"Is there [...] a file linking MAC addresses to IP addresses [...] on Linux?"
Yes, sort of: /proc/net/arp. But of course, that is not a real permanent file.
The standard file for your purpose is /etc/ethers, but you have to create and populate it. Doing it by hand is boring, but writing a command-line to do it for you is fun.
You can either
ping all hosts and parse /proc/net/arp (or arp -n
if not on Linux),
or you can use nmap (sudo apt-get install nmap
?) to scan the local network for you, and give you both the IP and MAC addresses.

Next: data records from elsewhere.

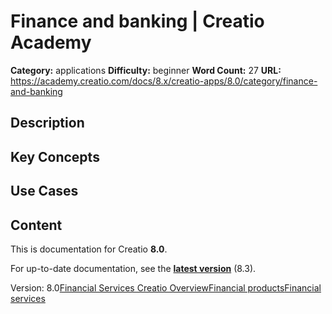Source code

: # Finance and banking | Creatio Academy

**Category:** applications **Difficulty:** beginner **Word Count:** 27 **URL:**
https://academy.creatio.com/docs/8.x/creatio-apps/8.0/category/finance-and-banking

## Description

## Key Concepts

## Use Cases

## Content

This is documentation for Creatio **8.0**.

For up-to-date documentation, see the
**[latest version](/docs/8.x/creatio-apps/category/finance-and-banking)** (8.3).

Version:
8.0[Financial Services Creatio Overview](/docs/8.x/creatio-apps/8.0/finance-and-banking/financial-services-creatio-overview)[Financial products](/docs/8.x/creatio-apps/8.0/category/financial-products)[Financial services](/docs/8.x/creatio-apps/8.0/category/financial-services)
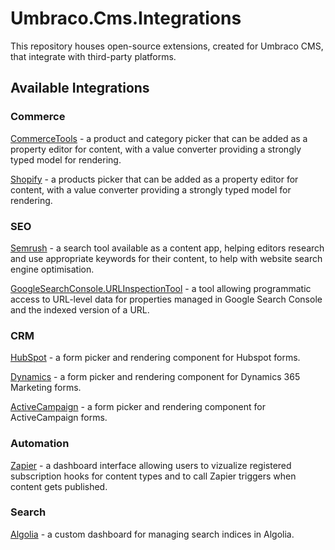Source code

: # Umbraco.Cms.Integrations

This repository houses open-source extensions, created for Umbraco CMS, that integrate with third-party platforms.

## Available Integrations

### Commerce

[CommerceTools](./src/Umbraco.Cms.Integrations.Commerce.CommerceTools/) - a product and category picker that can be added as a property editor for content, with a value converter providing a strongly typed model for rendering.

[Shopify](./src/Umbraco.Cms.Integrations.Commerce.Shopify/) - a products picker that can be added as a property editor for content, with a value converter providing a strongly typed model for rendering.

### SEO

[Semrush](./src/Umbraco.Cms.Integrations.SEO.Semrush/) - a search tool available as a content app, helping editors research and use appropriate keywords for their content, to help with website search engine optimisation.

[GoogleSearchConsole.URLInspectionTool](./src/Umbraco.Cms.Integrations.SEO.GoogleSearchConsole.UrlInspectionTool/) - a tool allowing programmatic access to URL-level data for properties managed in Google Search Console and the indexed version of a URL.

### CRM

[HubSpot](./src/Umbraco.Cms.Integrations.Crm.Hubspot/) - a form picker and rendering component for Hubspot forms.

[Dynamics](./src/Umbraco.Cms.Integrations.Crm.Dynamics/) - a form picker and rendering component for Dynamics 365 Marketing forms.

[ActiveCampaign](./src/Umbraco.Cms.Integrations.Crm.ActiveCampaign/) - a form picker and rendering component for ActiveCampaign forms.

### Automation
[Zapier](./src/Umbraco.Cms.Integrations.Automation.Zapier/) - a dashboard interface allowing users to vizualize registered subscription hooks for content types and to call Zapier triggers when content gets published.

### Search
[Algolia](./src/Umbraco.Cms.Integrations.Search.Algolia/) - a custom dashboard for managing search indices in Algolia.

The first solution could be something like this :
for i in `seq 1 254`; do
ip=192.168.1.$i
if ping -c 1 -w 1 $ip >/dev/null; then
mac=$(grep "^$ip" /proc/net/arp | awk '{print $4}')
echo "$mac $ip"
fi
done
The nmap solution, which should be faster, could look like this:
sudo nmap -sP -n -oN - 192.168.1.0/24 | \
perl -nle 'if (/ \b ([0-9\.]{7,15}) \b /x) {$ip=$1} elsif (/ ([0-9A-F:]{17}) /i) {print "$1 $ip"}'
To also get the DNS names, you could pipe the output from above through something like
| while read mac ip; do name=$(dig -x $ip +short | grep -v '^;'); [ -n "$name" ] && ip=$name; echo "$mac $ip"; done
(With the nmap solution, you could also remove the -n
option, and adapt the regex to get the name. If you really enjoy regular expressions).